TASK TO COMPLETE –
Nothing but an exact copy of the data should be output.

DATA UNDER STUDY –

▼▼▼

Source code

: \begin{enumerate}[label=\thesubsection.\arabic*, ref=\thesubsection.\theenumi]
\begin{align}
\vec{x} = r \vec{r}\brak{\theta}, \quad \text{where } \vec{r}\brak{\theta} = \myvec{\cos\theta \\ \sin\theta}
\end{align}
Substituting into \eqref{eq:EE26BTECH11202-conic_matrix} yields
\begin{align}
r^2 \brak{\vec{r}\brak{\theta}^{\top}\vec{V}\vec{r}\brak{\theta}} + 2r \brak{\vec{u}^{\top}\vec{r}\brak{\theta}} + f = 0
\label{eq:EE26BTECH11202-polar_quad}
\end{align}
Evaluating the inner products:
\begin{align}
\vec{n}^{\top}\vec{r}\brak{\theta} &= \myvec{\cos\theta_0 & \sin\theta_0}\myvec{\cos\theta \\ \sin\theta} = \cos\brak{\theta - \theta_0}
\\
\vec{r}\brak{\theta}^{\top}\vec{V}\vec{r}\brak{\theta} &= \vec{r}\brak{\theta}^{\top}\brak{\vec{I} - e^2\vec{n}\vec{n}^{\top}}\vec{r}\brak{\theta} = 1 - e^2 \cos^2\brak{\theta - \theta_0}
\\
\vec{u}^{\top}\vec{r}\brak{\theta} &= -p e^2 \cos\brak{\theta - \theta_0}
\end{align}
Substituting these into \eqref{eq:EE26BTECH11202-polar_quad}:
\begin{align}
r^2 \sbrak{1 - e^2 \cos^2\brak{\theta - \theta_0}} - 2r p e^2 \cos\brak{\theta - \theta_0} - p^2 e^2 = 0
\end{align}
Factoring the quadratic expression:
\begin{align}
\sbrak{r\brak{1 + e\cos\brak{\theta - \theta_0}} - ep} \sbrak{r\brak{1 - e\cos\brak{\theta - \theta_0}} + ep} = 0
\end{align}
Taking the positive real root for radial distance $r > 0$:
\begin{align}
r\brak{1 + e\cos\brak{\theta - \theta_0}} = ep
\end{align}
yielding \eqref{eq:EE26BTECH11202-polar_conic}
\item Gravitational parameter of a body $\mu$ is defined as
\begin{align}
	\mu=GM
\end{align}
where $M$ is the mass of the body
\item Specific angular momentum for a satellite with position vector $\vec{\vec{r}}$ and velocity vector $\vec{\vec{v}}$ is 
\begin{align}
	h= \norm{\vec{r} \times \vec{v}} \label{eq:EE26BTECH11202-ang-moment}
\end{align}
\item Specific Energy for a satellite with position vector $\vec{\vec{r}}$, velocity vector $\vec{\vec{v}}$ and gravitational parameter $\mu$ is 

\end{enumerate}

▲▲▲

SOLVED PROBLEM –
Source code

: \begin{enumerate}[label=\thesubsection.\arabic*, ref=\thesubsection.\theenumi]
\begin{align}
\vec{x} = r \vec{r}\brak{\theta}, \quad \text{where } \vec{r}\brak{\theta} = \myvec{\cos\theta \\ \sin\theta}
\end{align}
Substituting into \eqref{eq:EE26BTECH11202-conic_matrix} yields
\begin{align}
r^2 \brak{\vec{r}\brak{\theta}^{\top}\vec{V}\vec{r}\brak{\theta}} + 2r \brak{\vec{u}^{\top}\vec{r}\brak{\theta}} + f = 0
\label{eq:EE26BTECH11202-polar_quad}
\end{align}
Evaluating the inner products:
\begin{align}
\vec{n}^{\top}\vec{r}\brak{\theta} &= \myvec{\cos\theta_0 & \sin\theta_0}\myvec{\cos\theta \\ \sin\theta} = \cos\brak{\theta - \theta_0}
\\
\vec{r}\brak{\theta}^{\top}\vec{V}\vec{r}\brak{\theta} &= \vec{r}\brak{\theta}^{\top}\brak{\vec{I} - e^2\vec{n}\vec{n}^{\top}}\vec{r}\brak{\theta} = 1 - e^2 \cos^2\brak{\theta - \theta_0}
\\
\vec{u}^{\top}\vec{r}\brak{\theta} &= -p e^2 \cos\brak{\theta - \theta_0}
\end{align}
Substituting these into \eqref{eq:EE26BTECH11202-polar_quad}:
\begin{align}
r^2 \sbrak{1 - e^2 \cos^2\brak{\theta - \theta_0}} - 2r p e^2 \cos\brak{\theta - \theta_0} - p^2 e^2 = 0
\end{align}
Factoring the quadratic expression:
\begin{align}
\sbrak{r\brak{1 + e\cos\brak{\theta - \theta_0}} - ep} \sbrak{r\brak{1 - e\cos\brak{\theta - \theta_0}} + ep} = 0
\end{align}
Taking the positive real root for radial distance $r > 0$:
\begin{align}
r\brak{1 + e\cos\brak{\theta - \theta_0}} = ep
\end{align}
yielding \eqref{eq:EE26BTECH11202-polar_conic}
\item Gravitational parameter of a body $\mu$ is defined as
\begin{align}
	\mu=GM
\end{align}
where $M$ is the mass of the body
\item Specific angular momentum for a satellite with position vector $\vec{\vec{r}}$ and velocity vector $\vec{\vec{v}}$ is 
\begin{align}
	h= \norm{\vec{r} \times \vec{v}} \label{eq:EE26BTECH11202-ang-moment}
\end{align}
\item Specific Energy for a satellite with position vector $\vec{\vec{r}}$, velocity vector $\vec{\vec{v}}$ and gravitational parameter $\mu$ is 

\end{enumerate}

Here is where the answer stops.